Another second of noodling solved it. If it's using the percentage to determine up or down, I can just set them the same. (I really do like to break models and/or use them outside their intended use. Heh.)
So setting both the floor and ceiling percent to 4%, then it will use my spending floor and ceiling. As I said above, it does make your spending jump up and down a lot year-to-year, but it increases the success rate to 77%.
Hmm.. so that creates some interesting situations wherein the success rate goes down as you increase the spread.
In any case, getting back to the relevant stuff we were discussing with Sol's "50% success rate" scenario...
I do like your aggressive nature on that though, and the viewpoint of "50% just means you'll be just as likely to be fine as to need to trim and adjust a little."
EDIT: After two minutes on cFIREsim, I found that 50% success rate is about a 5.85% SWR, which is the same as having about 17X your annual expenditures in assets.
Spending: 46,800/yr
Portfolio: 800,000
WR: 5.85%
Success Rate: 50.44%
Then setting your "fat trim" to be 20% of your budget (i.e. minimum spending of 37440), ceiling spending of 46800, min % withdraw from rising to be 5.85% and max withdraw from sinking to be 4.68%, or 37440/800000), you raise your success rate to 72%.
So variable spending will help, but historically even if you cut back 20% of your budget due to bad years, you'd still have run out of money 1/4 of the time.
So one may need to be even more aggressive than that in cutting, or shoot for a higher success rate than 50% initially (i.e. lower than 5.85% SWR).

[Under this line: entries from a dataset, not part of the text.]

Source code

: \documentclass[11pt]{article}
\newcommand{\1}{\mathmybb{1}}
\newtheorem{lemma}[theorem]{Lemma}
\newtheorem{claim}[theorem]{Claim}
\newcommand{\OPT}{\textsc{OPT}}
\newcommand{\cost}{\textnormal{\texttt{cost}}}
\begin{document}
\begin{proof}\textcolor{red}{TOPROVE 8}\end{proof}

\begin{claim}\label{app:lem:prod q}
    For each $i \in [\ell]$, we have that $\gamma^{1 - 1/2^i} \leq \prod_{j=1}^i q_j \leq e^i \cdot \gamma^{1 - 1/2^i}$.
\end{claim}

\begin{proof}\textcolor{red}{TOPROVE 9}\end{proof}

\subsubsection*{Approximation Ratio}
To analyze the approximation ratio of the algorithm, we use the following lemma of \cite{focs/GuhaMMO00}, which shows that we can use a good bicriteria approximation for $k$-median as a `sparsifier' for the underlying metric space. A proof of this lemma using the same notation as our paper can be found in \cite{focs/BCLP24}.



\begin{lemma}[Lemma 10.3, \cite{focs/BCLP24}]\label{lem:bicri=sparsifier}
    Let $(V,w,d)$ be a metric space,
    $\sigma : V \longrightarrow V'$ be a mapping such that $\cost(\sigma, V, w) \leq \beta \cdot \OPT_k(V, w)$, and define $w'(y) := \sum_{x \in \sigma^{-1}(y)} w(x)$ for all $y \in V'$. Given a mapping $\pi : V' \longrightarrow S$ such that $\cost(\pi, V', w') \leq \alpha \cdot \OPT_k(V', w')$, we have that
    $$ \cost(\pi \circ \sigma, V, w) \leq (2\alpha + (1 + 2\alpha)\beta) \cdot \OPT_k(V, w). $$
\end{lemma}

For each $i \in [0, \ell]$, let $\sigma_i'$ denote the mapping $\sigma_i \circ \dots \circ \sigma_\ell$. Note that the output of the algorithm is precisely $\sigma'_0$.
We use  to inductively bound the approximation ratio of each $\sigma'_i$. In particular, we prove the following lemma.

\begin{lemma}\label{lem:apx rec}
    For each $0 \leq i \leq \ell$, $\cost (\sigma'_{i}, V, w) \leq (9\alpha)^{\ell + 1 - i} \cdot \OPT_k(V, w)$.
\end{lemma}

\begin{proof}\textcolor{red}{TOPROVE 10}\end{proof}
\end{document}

In fact, if I run a scenario of 5% SWR...
Portfolio: 800k
Spending (5% SWR): 40000
Fat trimmed spending (20% cut): 32000
Normal success rate (at regular inflation adjusted withdrawals, not variable) is 70% (69.91)
Now we switch to variable spending. Max spending 40k, min 32k. 5% and 4% ceilings. That increases your success rate all the way to 92%.
So if a SWR of 5% is viable over 9 times out of 10, historically, with some flexibility in spending, 4% is quite ridiculously safe, if you're willing to trim fat in bad years.
Starting with a 5% SWR and dropping spending by 30% in bad years (5%/3.5% and 40k/28k ceiling/floors) gives you a 99% success rate (just one failure, 1966).